[Tutor] iteration controll.

Scot W. Stevenson scot@possum.in-berlin.de
Wed, 28 Aug 2002 14:54:44 +0200


Hello Thomi, 

if I understand your problem correctly, you have a series of instructions 
that take a certain amount of time, say inst_time, and want to insert a 
pause of a certain length, say pause_time, so that together they either 
add up to one second (slowest) or 1/80 of a second (fastest), which we 
could call iterations per second, or iter_freq.

So what we should be looking at is some formula such as 

pause_time = (1 - inst_time) / iter_freq

with pause_time in seconds. You don't know inst_time beforehand, you say; 
my suggestion would be to calculate it at the start of the program by 
running a few 100 or 1,000 iterations (the more the better, to average out 
system load factors). Then you use the above formula to recalculate the 
pause depending on the slider value (which gives you iter_freq).
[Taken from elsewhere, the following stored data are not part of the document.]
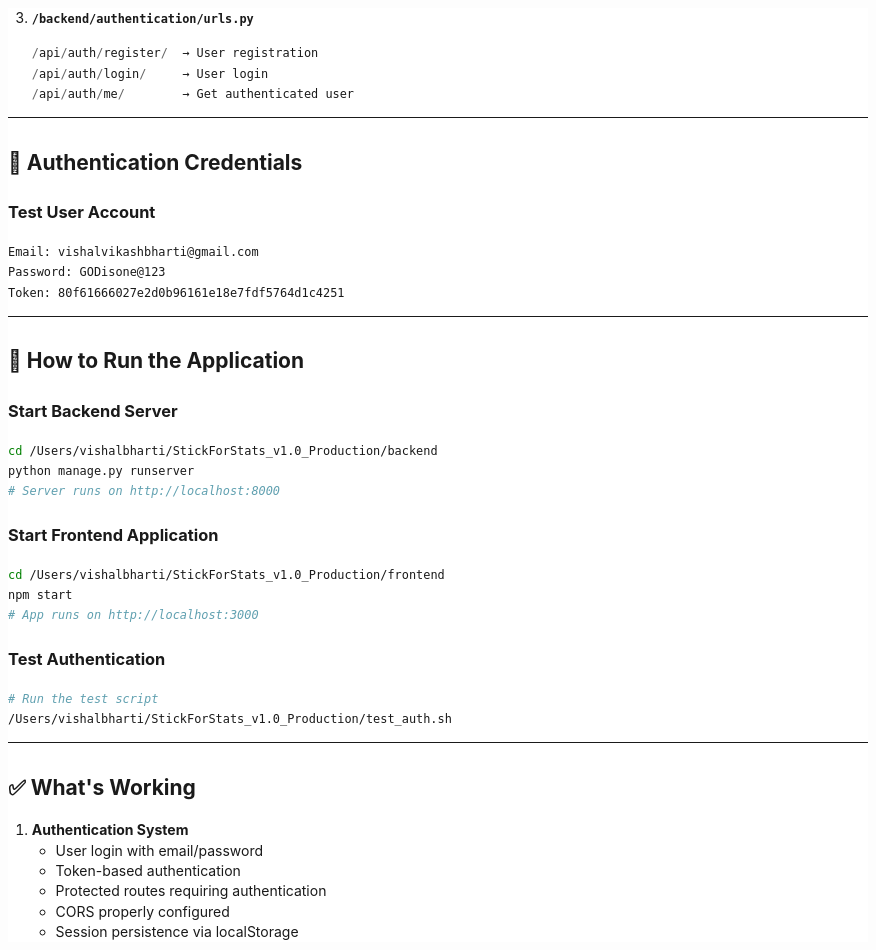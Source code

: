 3. **`/backend/authentication/urls.py`**
   ```python
   /api/auth/register/  → User registration
   /api/auth/login/     → User login
   /api/auth/me/        → Get authenticated user
   ```

---

## 🔐 Authentication Credentials

### Test User Account
```
Email: vishalvikashbharti@gmail.com
Password: GODisone@123
Token: 80f61666027e2d0b96161e18e7fdf5764d1c4251
```

---

## 🚀 How to Run the Application

### Start Backend Server
```bash
cd /Users/vishalbharti/StickForStats_v1.0_Production/backend
python manage.py runserver
# Server runs on http://localhost:8000
```

### Start Frontend Application
```bash
cd /Users/vishalbharti/StickForStats_v1.0_Production/frontend
npm start
# App runs on http://localhost:3000
```

### Test Authentication
```bash
# Run the test script
/Users/vishalbharti/StickForStats_v1.0_Production/test_auth.sh
```

---

## ✅ What's Working

1. **Authentication System**
   - User login with email/password
   - Token-based authentication
   - Protected routes requiring authentication
   - CORS properly configured
   - Session persistence via localStorage
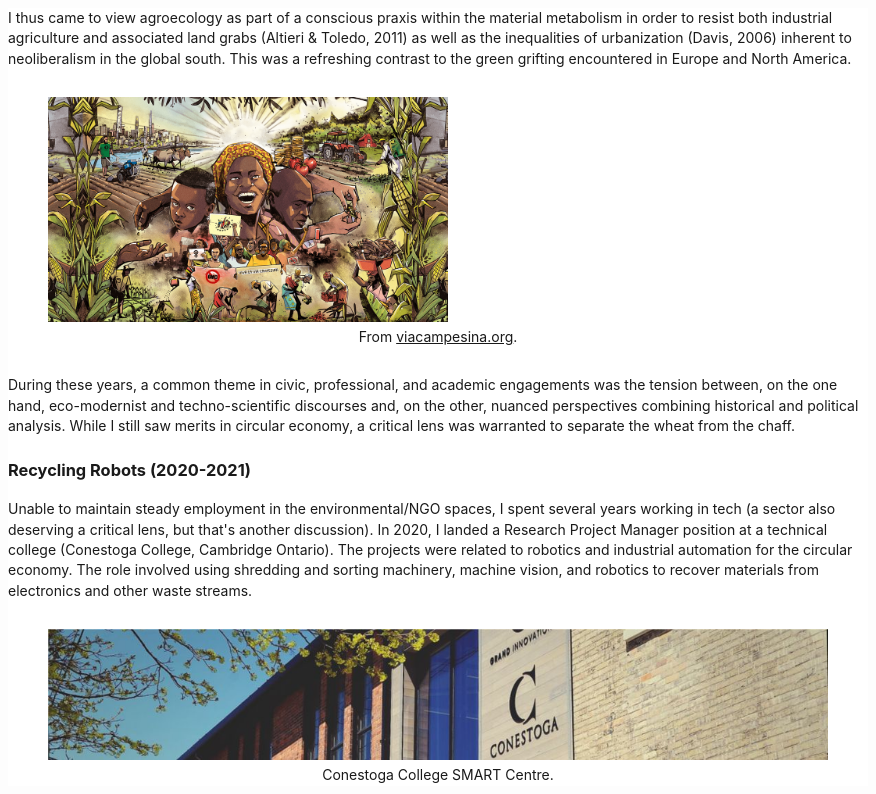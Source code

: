 I thus came to view agroecology as part of a conscious praxis within the material metabolism in order to resist both industrial agriculture and associated land grabs (Altieri & Toledo, 2011) as well as the inequalities of urbanization (Davis, 2006) inherent to neoliberalism in the global south. This was a refreshing contrast to the green grifting encountered in Europe and North America. 

<figure class="center" style="margin-top: 2rem;margin-bottom:2rem;">
	<img src="/assets/images/via-camp.png" width="400" alt="Chris Ratcliffe/Bloomberg via Getty Images" style="margin:auto;" />
  <figcaption style="text-align:center;">From <a href="https://viacampesina.org/en/peasant-agroecology-achieves-climate-justice-a-digital-tool-for-popular-education/" target="_blank">viacampesina.org</a>.</figcaption>
</figure>

During these years, a common theme in civic, professional, and academic engagements was the tension between, on the one hand, eco-modernist and techno-scientific discourses and, on the other, nuanced perspectives combining historical and political analysis. While I still saw merits in circular economy, a critical lens was warranted to separate the wheat from the chaff. 

### Recycling Robots (2020-2021)

Unable to maintain steady employment in the environmental/NGO spaces, I spent several years working in tech (a sector also deserving a critical lens, but that's another discussion). In 2020, I landed a Research Project Manager position at a technical college (Conestoga College, Cambridge Ontario). The projects were related to robotics and industrial automation for the circular economy. The role involved using shredding and sorting machinery, machine vision, and robotics to recover materials from electronics and other waste streams. 

<figure class="center" style="margin-top: 2rem;margin-bottom:2rem;">
	<img src="/assets/images/smart.jpg" alt="Conestoga College SMART Centre" style="margin:auto;" />
  <figcaption style="text-align:center;">Conestoga College SMART Centre.</figcaption>
</figure>
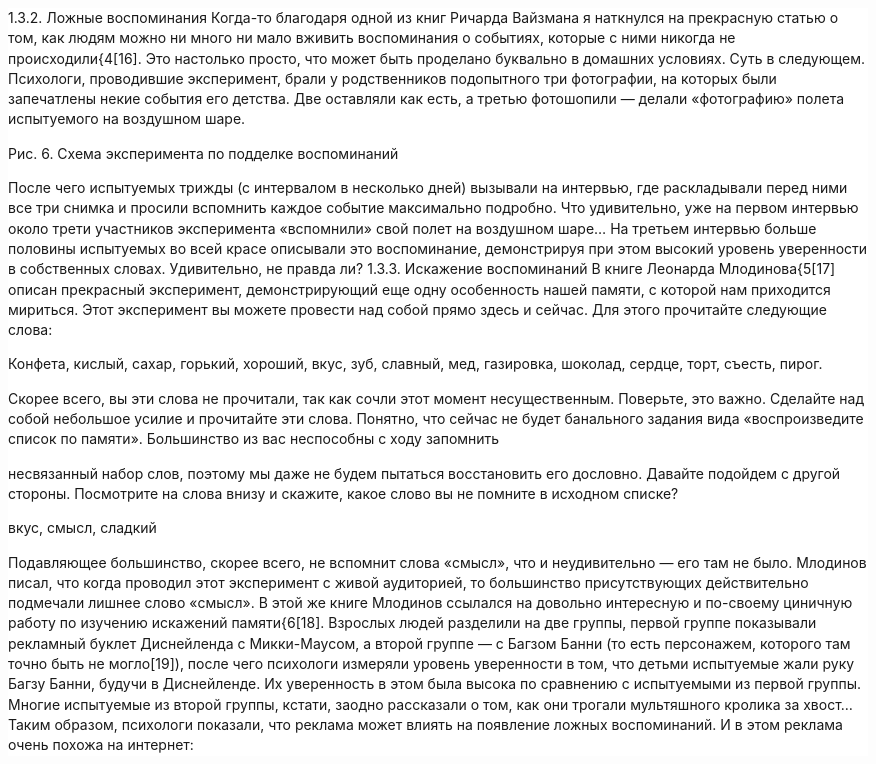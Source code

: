1.3.2. Ложные воспоминания
Когда-то благодаря одной из книг Ричарда Вайзмана я наткнулся на
прекрасную статью о том, как людям можно ни много ни мало вживить
воспоминания о событиях, которые с ними никогда не происходили{4[16].
Это настолько просто, что может быть проделано буквально в домашних
условиях.
Суть в следующем. Психологи, проводившие эксперимент, брали у
родственников подопытного три фотографии, на которых были запечатлены
некие события его детства. Две оставляли как есть, а третью фотошопили —
делали «фотографию» полета испытуемого на воздушном шаре.


Рис. 6. Схема эксперимента по подделке воспоминаний

После чего испытуемых трижды (с интервалом в несколько дней)
вызывали на интервью, где раскладывали перед ними все три снимка и
просили
вспомнить
каждое
событие
максимально
подробно.
Что
удивительно, уже на первом интервью около трети участников эксперимента
«вспомнили» свой полет на воздушном шаре… На третьем интервью
больше половины испытуемых во всей красе описывали это воспоминание,
демонстрируя при этом высокий уровень уверенности в собственных
словах. Удивительно, не правда ли?
1.3.3. Искажение воспоминаний
В книге Леонарда Млодинова{5[17] описан прекрасный эксперимент,
демонстрирующий еще одну особенность нашей памяти, с которой нам
приходится мириться. Этот эксперимент вы можете провести над собой
прямо здесь и сейчас. Для этого прочитайте следующие слова:

Конфета, кислый, сахар, горький, хороший, вкус, зуб, славный, мед,
газировка, шоколад, сердце, торт, съесть, пирог.

Скорее всего, вы эти слова не прочитали, так как сочли этот момент
несущественным. Поверьте, это важно. Сделайте над собой небольшое
усилие и прочитайте эти слова.
Понятно, что сейчас не будет банального задания вида «воспроизведите
список по памяти». Большинство из вас неспособны с ходу запомнить

несвязанный набор слов, поэтому мы даже не будем пытаться восстановить
его дословно. Давайте подойдем с другой стороны. Посмотрите на слова
внизу и скажите, какое слово вы не помните в исходном списке?

вкус, смысл, сладкий

Подавляющее большинство, скорее всего, не вспомнит слова «смысл»,
что и неудивительно — его там не было. Млодинов писал, что когда
проводил этот эксперимент с живой аудиторией, то большинство
присутствующих действительно подмечали лишнее слово «смысл». В этой
же книге Млодинов ссылался на довольно интересную и по-своему
циничную работу по изучению искажений памяти{6[18]. Взрослых людей
разделили на две группы, первой группе показывали рекламный буклет
Диснейленда с Микки-Маусом, а второй группе — с Багзом Банни (то есть
персонажем, которого там точно быть не могло[19]), после чего психологи
измеряли уровень уверенности в том, что детьми испытуемые жали руку
Багзу Банни, будучи в Диснейленде. Их уверенность в этом была высока по
сравнению с испытуемыми из первой группы. Многие испытуемые из
второй группы, кстати, заодно рассказали о том, как они трогали
мультяшного кролика за хвост… Таким образом, психологи показали, что
реклама может влиять на появление ложных воспоминаний. И в этом
реклама очень похожа на интернет:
Since you are talking about "wall clock time" and I see from your signature 
that you're running Linux, time.time() is IFAIK the best way to do the 
timing of the iterations (this, at least, is what Tim Peters says in the 
"Python Cookbook"). To get the pause itself, you can use time.sleep(), 
which dozes off in seconds, and add this to the iteration loop. 

It might help if you post the relevant part of the code here, so that 
people who do this all the time can give even better suggestions...

Y, Scot


-- 
Scot W. Stevenson wrote me on Wednesday, 28. Aug 2002 in Zepernick, Germany  
       on his happy little Linux system that has been up for 1715 hours       
        and has a CPU that is falling asleep at a system load of 0.00.